• Work request: Copy every line that holds the string "problem" from the data below.

[[ Exercise data, beginning ]]

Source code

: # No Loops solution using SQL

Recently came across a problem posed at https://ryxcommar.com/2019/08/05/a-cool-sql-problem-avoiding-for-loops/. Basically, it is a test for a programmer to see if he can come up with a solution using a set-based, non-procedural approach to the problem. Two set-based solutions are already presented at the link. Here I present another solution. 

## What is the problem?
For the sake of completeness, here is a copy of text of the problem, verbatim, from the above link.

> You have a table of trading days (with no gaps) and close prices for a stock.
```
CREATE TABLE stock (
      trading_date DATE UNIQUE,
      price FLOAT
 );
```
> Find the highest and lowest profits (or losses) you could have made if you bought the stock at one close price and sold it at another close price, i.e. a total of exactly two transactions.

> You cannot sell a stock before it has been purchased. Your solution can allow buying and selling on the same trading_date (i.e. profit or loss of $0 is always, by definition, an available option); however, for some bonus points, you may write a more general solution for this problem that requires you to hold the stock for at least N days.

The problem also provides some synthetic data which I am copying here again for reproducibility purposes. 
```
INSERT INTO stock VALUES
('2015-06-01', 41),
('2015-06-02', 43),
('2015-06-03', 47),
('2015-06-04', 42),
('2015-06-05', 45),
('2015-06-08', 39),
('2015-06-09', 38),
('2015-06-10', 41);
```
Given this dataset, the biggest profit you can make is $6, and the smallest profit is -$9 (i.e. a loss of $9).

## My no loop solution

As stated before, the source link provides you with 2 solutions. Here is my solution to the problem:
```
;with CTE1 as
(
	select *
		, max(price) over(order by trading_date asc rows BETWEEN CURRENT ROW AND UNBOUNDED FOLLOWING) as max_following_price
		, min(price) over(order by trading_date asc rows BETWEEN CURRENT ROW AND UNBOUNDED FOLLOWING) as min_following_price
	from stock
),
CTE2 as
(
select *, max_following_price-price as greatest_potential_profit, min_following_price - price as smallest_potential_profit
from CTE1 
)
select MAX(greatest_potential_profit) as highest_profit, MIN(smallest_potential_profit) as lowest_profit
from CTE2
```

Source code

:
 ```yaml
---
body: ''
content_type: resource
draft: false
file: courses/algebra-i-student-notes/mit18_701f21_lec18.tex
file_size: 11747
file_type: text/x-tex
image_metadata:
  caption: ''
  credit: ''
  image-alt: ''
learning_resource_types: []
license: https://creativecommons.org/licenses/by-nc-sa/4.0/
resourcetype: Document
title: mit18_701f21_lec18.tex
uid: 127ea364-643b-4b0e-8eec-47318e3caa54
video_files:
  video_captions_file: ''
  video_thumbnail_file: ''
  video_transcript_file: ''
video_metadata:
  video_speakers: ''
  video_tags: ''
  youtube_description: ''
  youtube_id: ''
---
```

[[ Exercise data, end ]]

• Reply:
Recently came across a problem posed at https://ryxcommar.com/2019/08/05/a-cool-sql-problem-avoiding-for-loops/. Basically, it is a test for a programmer to see if he can come up with a solution using a set-based, non-procedural approach to the problem. Two set-based solutions are already presented at the link. Here I present another solution. 
## What is the problem?
For the sake of completeness, here is a copy of text of the problem, verbatim, from the above link.
> You cannot sell a stock before it has been purchased. Your solution can allow buying and selling on the same trading_date (i.e. profit or loss of $0 is always, by definition, an available option); however, for some bonus points, you may write a more general solution for this problem that requires you to hold the stock for at least N days.
The problem also provides some synthetic data which I am copying here again for reproducibility purposes. 
As stated before, the source link provides you with 2 solutions. Here is my solution to the problem:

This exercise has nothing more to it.